Over time, the organisation’s career and reward frameworks had grown dense and convoluted. 11 job layers. More than 8,000 roles in scope. Over 200 job types. And no fewer than 240 distinct salary scales, each with their own rules, histories and exceptions.
Internally, the system signalled hierarchy. But externally, it was out of step with the skills, agility and talent experience the modern organisation needed.
As the business moved into a new strategic cycle, driven by digital transformation and changing workforce expectations, the cracks became clear:
The system wasn’t just complicated. It was in the way.
We worked side by side with HR leaders, functional heads and employee reps to design a unified, future fit Career and Reward Framework, one that could handle the scale and complexity of the organisation, while also enabling growth, movement and transparency.

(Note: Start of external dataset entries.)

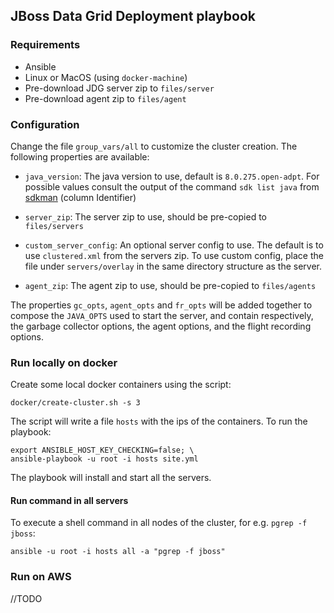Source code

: ## JBoss Data Grid Deployment playbook

### Requirements

* Ansible
* Linux or MacOS (using ```docker-machine```)
* Pre-download JDG server zip to ```files/server```
* Pre-download agent zip to ```files/agent```

### Configuration

Change the file ```group_vars/all``` to customize the cluster creation. The following properties are available:

* ```java_version```: The java version to use, default is ```8.0.275.open-adpt```. For possible values consult the output of the command ```sdk list java``` from [sdkman](https://sdkman.io/) (column Identifier)

* ```server_zip```: The server zip to use, should be pre-copied to ```files/servers```

* ```custom_server_config```: An optional server config to use. The default is to use ```clustered.xml``` from the servers zip. To use custom config, place the file under ```servers/overlay``` in the same directory structure as the server.

* ```agent_zip```: The agent zip to use, should be pre-copied to ```files/agents```
  
The properties ```gc_opts```, ```agent_opts``` and ```fr_opts``` will be added together to compose
the ```JAVA_OPTS``` used to start the server, and contain respectively, the garbage collector options, the agent options, and the flight recording options.

### Run locally on docker

Create some local docker containers using the script: 

    docker/create-cluster.sh -s 3
    
The script will write a file ```hosts``` with the ips of the containers. To run the playbook:

	export ANSIBLE_HOST_KEY_CHECKING=false; \
	ansible-playbook -u root -i hosts site.yml

The playbook will install and start all the servers.

#### Run command in all servers

To execute a shell command in all nodes of the cluster, for e.g. ```pgrep -f jboss```:

    ansible -u root -i hosts all -a "pgrep -f jboss" 
	
### Run on AWS

//TODO
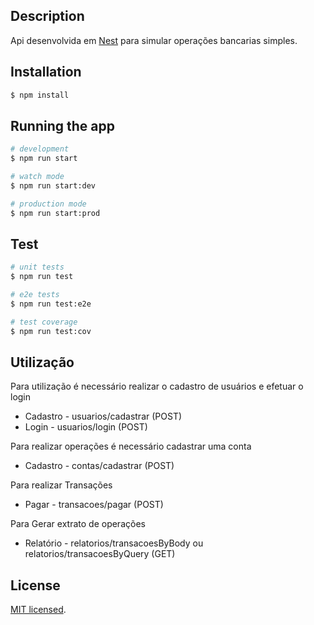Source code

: ## Description

Api desenvolvida em [Nest](https://github.com/nestjs/nest) para simular operações bancarias simples.

## Installation

```bash
$ npm install
```

## Running the app

```bash
# development
$ npm run start

# watch mode
$ npm run start:dev

# production mode
$ npm run start:prod
```

## Test

```bash
# unit tests
$ npm run test

# e2e tests
$ npm run test:e2e

# test coverage
$ npm run test:cov
```

## Utilização

Para utilização é necessário realizar o cadastro de usuários e efetuar o login
- Cadastro - usuarios/cadastrar (POST)
- Login - usuarios/login (POST)

Para realizar operações é necessário cadastrar uma conta
- Cadastro - contas/cadastrar (POST)

Para realizar Transações
- Pagar - transacoes/pagar (POST)

Para Gerar extrato de operações
- Relatório - relatorios/transacoesByBody ou relatorios/transacoesByQuery (GET)

## License

[MIT licensed](LICENSE).
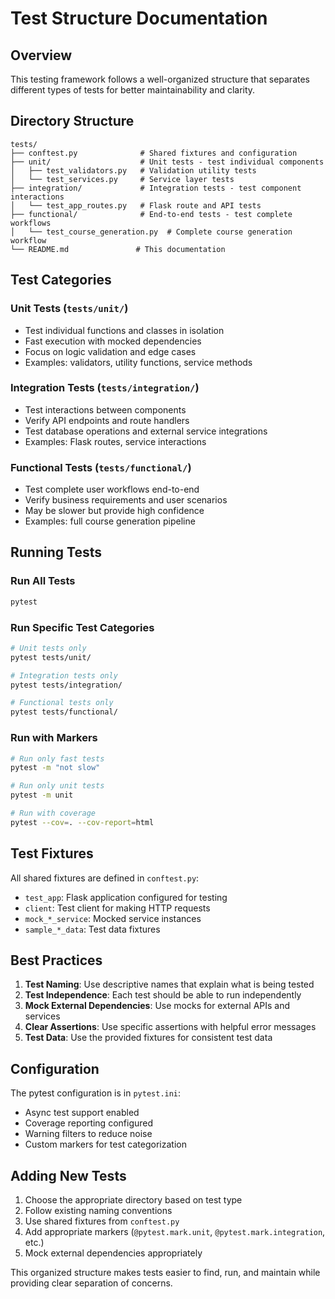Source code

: # Test Structure Documentation

## Overview
This testing framework follows a well-organized structure that separates different types of tests for better maintainability and clarity.

## Directory Structure

```
tests/
├── conftest.py              # Shared fixtures and configuration
├── unit/                    # Unit tests - test individual components
│   ├── test_validators.py   # Validation utility tests
│   └── test_services.py     # Service layer tests
├── integration/             # Integration tests - test component interactions
│   └── test_app_routes.py   # Flask route and API tests
├── functional/              # End-to-end tests - test complete workflows
│   └── test_course_generation.py  # Complete course generation workflow
└── README.md               # This documentation
```

## Test Categories

### Unit Tests (`tests/unit/`)
- Test individual functions and classes in isolation
- Fast execution with mocked dependencies
- Focus on logic validation and edge cases
- Examples: validators, utility functions, service methods

### Integration Tests (`tests/integration/`)
- Test interactions between components
- Verify API endpoints and route handlers
- Test database operations and external service integrations
- Examples: Flask routes, service interactions

### Functional Tests (`tests/functional/`)
- Test complete user workflows end-to-end
- Verify business requirements and user scenarios
- May be slower but provide high confidence
- Examples: full course generation pipeline

## Running Tests

### Run All Tests
```bash
pytest
```

### Run Specific Test Categories
```bash
# Unit tests only
pytest tests/unit/

# Integration tests only
pytest tests/integration/

# Functional tests only
pytest tests/functional/
```

### Run with Markers
```bash
# Run only fast tests
pytest -m "not slow"

# Run only unit tests
pytest -m unit

# Run with coverage
pytest --cov=. --cov-report=html
```

## Test Fixtures

All shared fixtures are defined in `conftest.py`:
- `test_app`: Flask application configured for testing
- `client`: Test client for making HTTP requests
- `mock_*_service`: Mocked service instances
- `sample_*_data`: Test data fixtures

## Best Practices

1. **Test Naming**: Use descriptive names that explain what is being tested
2. **Test Independence**: Each test should be able to run independently
3. **Mock External Dependencies**: Use mocks for external APIs and services
4. **Clear Assertions**: Use specific assertions with helpful error messages
5. **Test Data**: Use the provided fixtures for consistent test data

## Configuration

The pytest configuration is in `pytest.ini`:
- Async test support enabled
- Coverage reporting configured
- Warning filters to reduce noise
- Custom markers for test categorization

## Adding New Tests

1. Choose the appropriate directory based on test type
2. Follow existing naming conventions
3. Use shared fixtures from `conftest.py`
4. Add appropriate markers (`@pytest.mark.unit`, `@pytest.mark.integration`, etc.)
5. Mock external dependencies appropriately

This organized structure makes tests easier to find, run, and maintain while providing clear separation of concerns.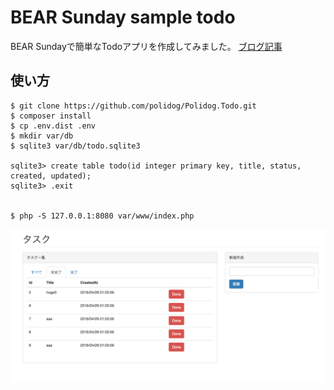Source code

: # BEAR Sunday sample todo

BEAR Sundayで簡単なTodoアプリを作成してみました。
[ブログ記事](http://polidog.jp//2016/04/29/bear/)


## 使い方

```
$ git clone https://github.com/polidog/Polidog.Todo.git
$ composer install
$ cp .env.dist .env
$ mkdir var/db
$ sqlite3 var/db/todo.sqlite3

sqlite3> create table todo(id integer primary key, title, status, created, updated);
sqlite3> .exit


$ php -S 127.0.0.1:8080 var/www/index.php
```

![](/bear.png)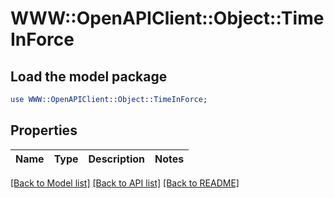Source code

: # WWW::OpenAPIClient::Object::TimeInForce

## Load the model package
```perl
use WWW::OpenAPIClient::Object::TimeInForce;
```

## Properties
Name | Type | Description | Notes
------------ | ------------- | ------------- | -------------

[[Back to Model list]](../README.md#documentation-for-models) [[Back to API list]](../README.md#documentation-for-api-endpoints) [[Back to README]](../README.md)


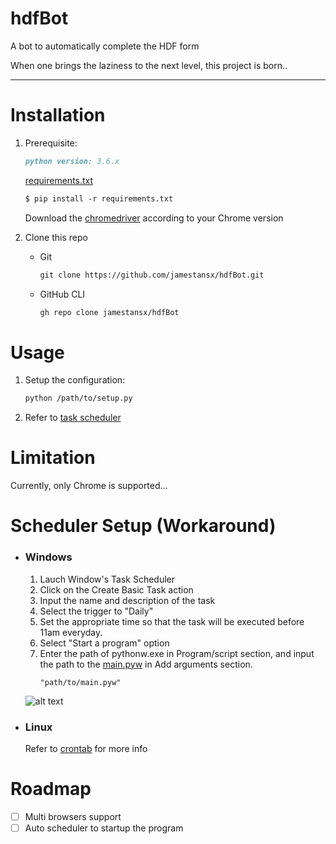 # hdfBot

A bot to automatically complete the HDF form

When one brings the laziness to the next level, this project is born..

---

# Installation


1. Prerequisite:

      ```markdown
      python version: 3.6.x
      ```
      [requirements.txt](https://github.com/jamestansx/hdfBot/blob/daa28971bee5325672ee91cb25e79c03870d2fc4/requirements.txt)
      ```markdown
      $ pip install -r requirements.txt
      ```
      Download the [chromedriver](https://chromedriver.chromium.org/downloads) according to your Chrome version


2. Clone this repo

    * Git
      ```markdown
      git clone https://github.com/jamestansx/hdfBot.git
      ```
    * GitHub CLI
      ```markdown
      gh repo clone jamestansx/hdfBot
      ```

# Usage

1. Setup the configuration:
    ```markdown
    python /path/to/setup.py
    ```
2. Refer to [task scheduler](#Scheduler-Setup-(Workaround))
# Limitation
Currently, only Chrome is supported...

# Scheduler Setup (Workaround)

* ### Windows

    1. Lauch Window's Task Scheduler
    2. Click on the Create Basic Task action
    3. Input the name and description of the task
    4. Select the trigger to "Daily"
    5. Set the appropriate time so that the task will be executed before 11am everyday.
    6. Select "Start a program" option
    7. Enter the path of pythonw.exe in Program/script section, and input the path to the [main.pyw](main.pyw) in Add arguments section.
         ```
         "path/to/main.pyw"
         ```
    ![alt text](https://i.imgur.com/51WsJQE.png)

* ### Linux
  Refer to [crontab](https://crontab.guru/crontab.5.html) for more info
# Roadmap

- [ ] Multi browsers support
- [ ] Auto scheduler to startup the program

At the heart of the change was a streamlined seven band progression structure, supported by four clearly defined career pathways. This replaced the 11 layer legacy model, mapping over 8,000 roles and 200 job types into a consistent, capability based framework.

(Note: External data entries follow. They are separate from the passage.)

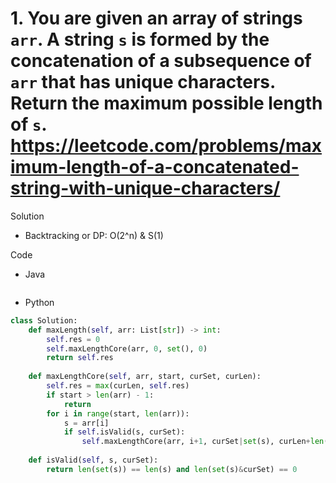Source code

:# 1. You are given an array of strings `arr`. A string `s` is formed by the concatenation of a subsequence of `arr` that has unique characters. Return the maximum possible length of `s`. https://leetcode.com/problems/maximum-length-of-a-concatenated-string-with-unique-characters/

Solution

- Backtracking or DP: O(2^n) & S(1)

Code

- Java

```java

```

- Python

```python
class Solution:
    def maxLength(self, arr: List[str]) -> int:
        self.res = 0
        self.maxLengthCore(arr, 0, set(), 0)
        return self.res
    
    def maxLengthCore(self, arr, start, curSet, curLen):
        self.res = max(curLen, self.res)
        if start > len(arr) - 1:
            return
        for i in range(start, len(arr)):
            s = arr[i]
            if self.isValid(s, curSet):
                self.maxLengthCore(arr, i+1, curSet|set(s), curLen+len(s))
                    
    def isValid(self, s, curSet):
        return len(set(s)) == len(s) and len(set(s)&curSet) == 0
```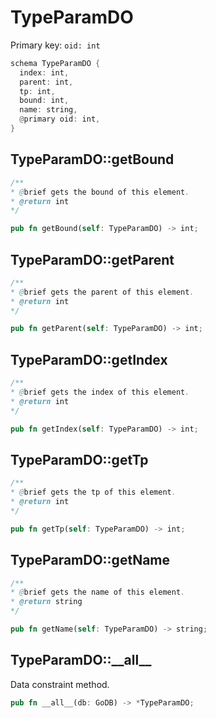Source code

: # TypeParamDO

Primary key: `oid: int`

```rust
schema TypeParamDO {
  index: int,
  parent: int,
  tp: int,
  bound: int,
  name: string,
  @primary oid: int,
}
```
## TypeParamDO::getBound

```java
/**
* @brief gets the bound of this element.
* @return int
*/
```
```rust
pub fn getBound(self: TypeParamDO) -> int;
```
## TypeParamDO::getParent

```java
/**
* @brief gets the parent of this element.
* @return int
*/
```
```rust
pub fn getParent(self: TypeParamDO) -> int;
```
## TypeParamDO::getIndex

```java
/**
* @brief gets the index of this element.
* @return int
*/
```
```rust
pub fn getIndex(self: TypeParamDO) -> int;
```
## TypeParamDO::getTp

```java
/**
* @brief gets the tp of this element.
* @return int
*/
```
```rust
pub fn getTp(self: TypeParamDO) -> int;
```
## TypeParamDO::getName

```java
/**
* @brief gets the name of this element.
* @return string
*/
```
```rust
pub fn getName(self: TypeParamDO) -> string;
```
## TypeParamDO::\_\_all\_\_

Data constraint method.

```rust
pub fn __all__(db: GoDB) -> *TypeParamDO;
```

Each pathway, whether for technical experts, people leaders, project managers or enterprise influencers, was underpinned by defined role expectations, progression criteria, and development guides. The goal: make careers visible, navigable and real.

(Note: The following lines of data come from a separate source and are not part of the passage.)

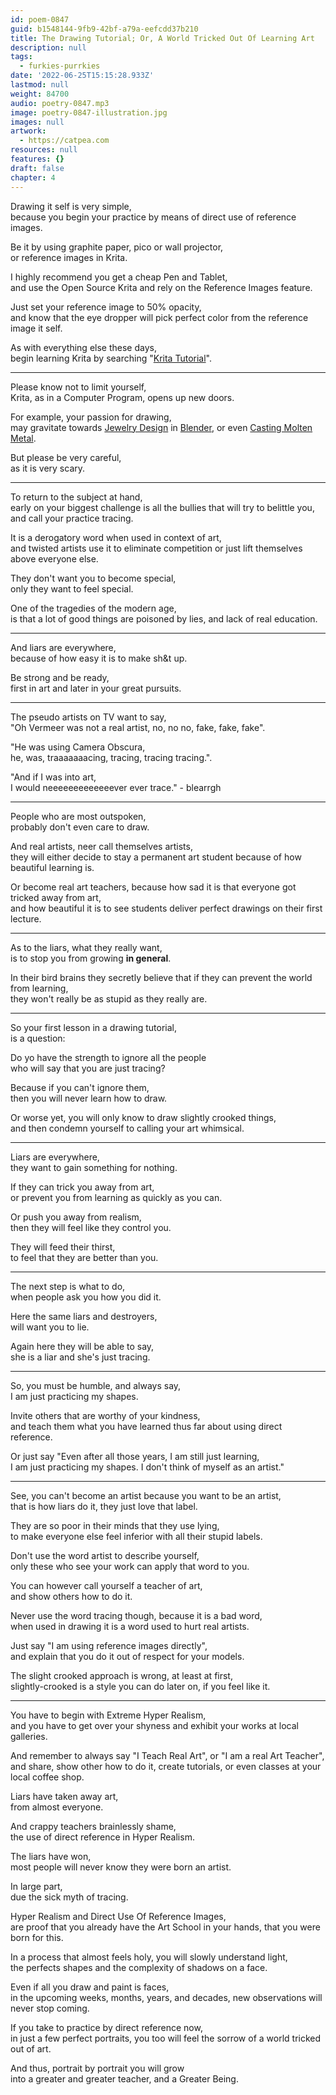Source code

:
 ```yaml
---
id: poem-0847
guid: b1548144-9fb9-42bf-a79a-eefcdd37b210
title: The Drawing Tutorial; Or, A World Tricked Out Of Learning Art
description: null
tags:
  - furkies-purrkies
date: '2022-06-25T15:15:28.933Z'
lastmod: null
weight: 84700
audio: poetry-0847.mp3
image: poetry-0847-illustration.jpg
images: null
artwork:
  - https://catpea.com
resources: null
features: {}
draft: false
chapter: 4
---
```


Drawing it self is very simple,\
because you begin your practice by means of direct use of reference images.

Be it by using graphite paper, pico or wall projector,\
or reference images in Krita.

I highly recommend you get a cheap Pen and Tablet,\
and use the Open Source Krita and rely on the Reference Images feature.

Just set your reference image to 50% opacity,\
and know that the eye dropper will pick perfect color from the reference image it self.

As with everything else these days,\
begin learning Krita by searching "[Krita Tutorial](https://www.youtube.com/results?search_query=Krita+Tutorial)".

---

Please know not to limit yourself,\
Krita, as in a Computer Program, opens up new doors.

For example, your passion for drawing,\
may gravitate towards [Jewelry Design](https://www.youtube.com/watch?v=yjAAH5MdweU) in [Blender](https://www.youtube.com/results?search_query=Blender+Tutorial), or even [Casting Molten Metal](https://www.youtube.com/watch?v=AkmqBBBVA0c).

But please be very careful,\
as it is very scary.

---

To return to the subject at hand,\
early on your biggest challenge is all the bullies that will try to belittle you, and call your practice tracing.

It is a derogatory word when used in context of art,\
and twisted artists use it to eliminate competition or just lift themselves above everyone else.

They don't want you to become special,\
only they want to feel special.

One of the tragedies of the modern age,\
is that a lot of good things are poisoned by lies, and lack of real education.

---

And liars are everywhere,\
because of how easy it is to make sh\&t up.

Be strong and be ready,\
first in art and later in your great pursuits.

---

The pseudo artists on TV want to say,\
"Oh Vermeer was not a real artist, no, no no, fake, fake, fake".

"He was using Camera Obscura,\
he, was, traaaaaaacing, tracing, tracing tracing.".

"And if I was into art,\
I would neeeeeeeeeeeeever ever trace." - blearrgh

---

People who are most outspoken,\
probably don't even care to draw.

And real artists, neer call themselves artists,\
they will either decide to stay a permanent art student because of how beautiful learning is.

Or become real art teachers, because how sad it is that everyone got tricked away from art,\
and how beautiful it is to see students deliver perfect drawings on their first lecture.

---

As to the liars, what they really want,\
is to stop you from growing **in general**.

In their bird brains they secretly believe that if they can prevent the world from learning,\
they won't really be as stupid as they really are.

---

So your first lesson in a drawing tutorial,\
is a question:

Do yo have the strength to ignore all the people\
who will say that you are just tracing?

Because if you can't ignore them,\
then you will never learn how to draw.

Or worse yet, you will only know to draw slightly crooked things,\
and then condemn yourself to calling your art whimsical.

---

Liars are everywhere,\
they want to gain something for nothing.

If they can trick you away from art,\
or prevent you from learning as quickly as you can.

Or push you away from realism,\
then they will feel like they control you.

They will feed their thirst,\
to feel that they are better than you.

---

The next step is what to do,\
when people ask you how you did it.

Here the same liars and destroyers,\
will want you to lie.

Again here they will be able to say,\
she is a liar and she's just tracing.

---

So, you must be humble, and always say,\
I am just practicing my shapes.

Invite others that are worthy of your kindness,\
and teach them what you have learned thus far about using direct reference.

Or just say "Even after all those years, I am still just learning,\
I am just practicing my shapes. I don't think of myself as an artist."

---

See, you can't become an artist because you want to be an artist,\
that is how liars do it, they just love that label.

They are so poor in their minds that they use lying,\
to make everyone else feel inferior with all their stupid labels.

Don't use the word artist to describe yourself,\
only these who see your work can apply that word to you.

You can however call yourself a teacher of art,\
and show others how to do it.

Never use the word tracing though, because it is a bad word,\
when used in drawing it is a word used to hurt real artists.

Just say "I am using reference images directly",\
and explain that you do it out of respect for your models.

The slight crooked approach is wrong, at least at first,\
slightly-crooked is a style you can do later on, if you feel like it.

---

You have to begin with Extreme Hyper Realism,\
and you have to get over your shyness and exhibit your works at local galleries.

And remember to always say "I Teach Real Art", or "I am a real Art Teacher",\
and share, show other how to do it, create tutorials, or even classes at your local coffee shop.

Liars have taken away art,\
from almost everyone.

And crappy teachers brainlessly shame,\
the use of direct reference in Hyper Realism.

The liars have won,\
most people will never know they were born an artist.

In large part,\
due the sick myth of tracing.

Hyper Realism and Direct Use Of Reference Images,\
are proof that you already have the Art School in your hands, that you were born for this.

In a process that almost feels holy, you will slowly understand light,\
the perfects shapes and the complexity of shadows on a face.

Even if all you draw and paint is faces,\
in the upcoming weeks, months, years, and decades, new observations will never stop coming.

If you take to practice by direct reference now,\
in just a few perfect portraits, you too will feel the sorrow of a world tricked out of art.

And thus, portrait by portrait you will grow\
into a greater and greater teacher, and a Greater Being.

On the reward side, we simplified a fragmented architecture of 240+ salary scales into a coherent model aligned with the new bands. We removed legacy features like guaranteed increments and aligned pay progression with demonstrated capability and contribution, creating space for fairness, flexibility and future readiness.
It wasn’t just a design exercise. It was a change journey.
We prepared for Industrial Relations conversations, supported leaders through tough trade offs, and developed internal communication tools that helped employees see not just what was changing, but why it mattered.
This was complexity handled, not hidden.
For a workforce used to legacy logic, this was a new way of thinking about value, where growth wasn’t something you waited for, it was something you stepped into.
And for leaders, it became a foundation for future talent conversations, not just about who fits where, but who’s growing, what’s next, and how we build capability for what’s coming.
"The work helped us reimagine how careers and contribution are recognised across our organisation. Along with deep expertise, a structured yet simple approach and excellent ability to engage diverse stakeholders, Futurus gave us the confidence to simplify the complex and lay the foundations for a more capable and agile workforce."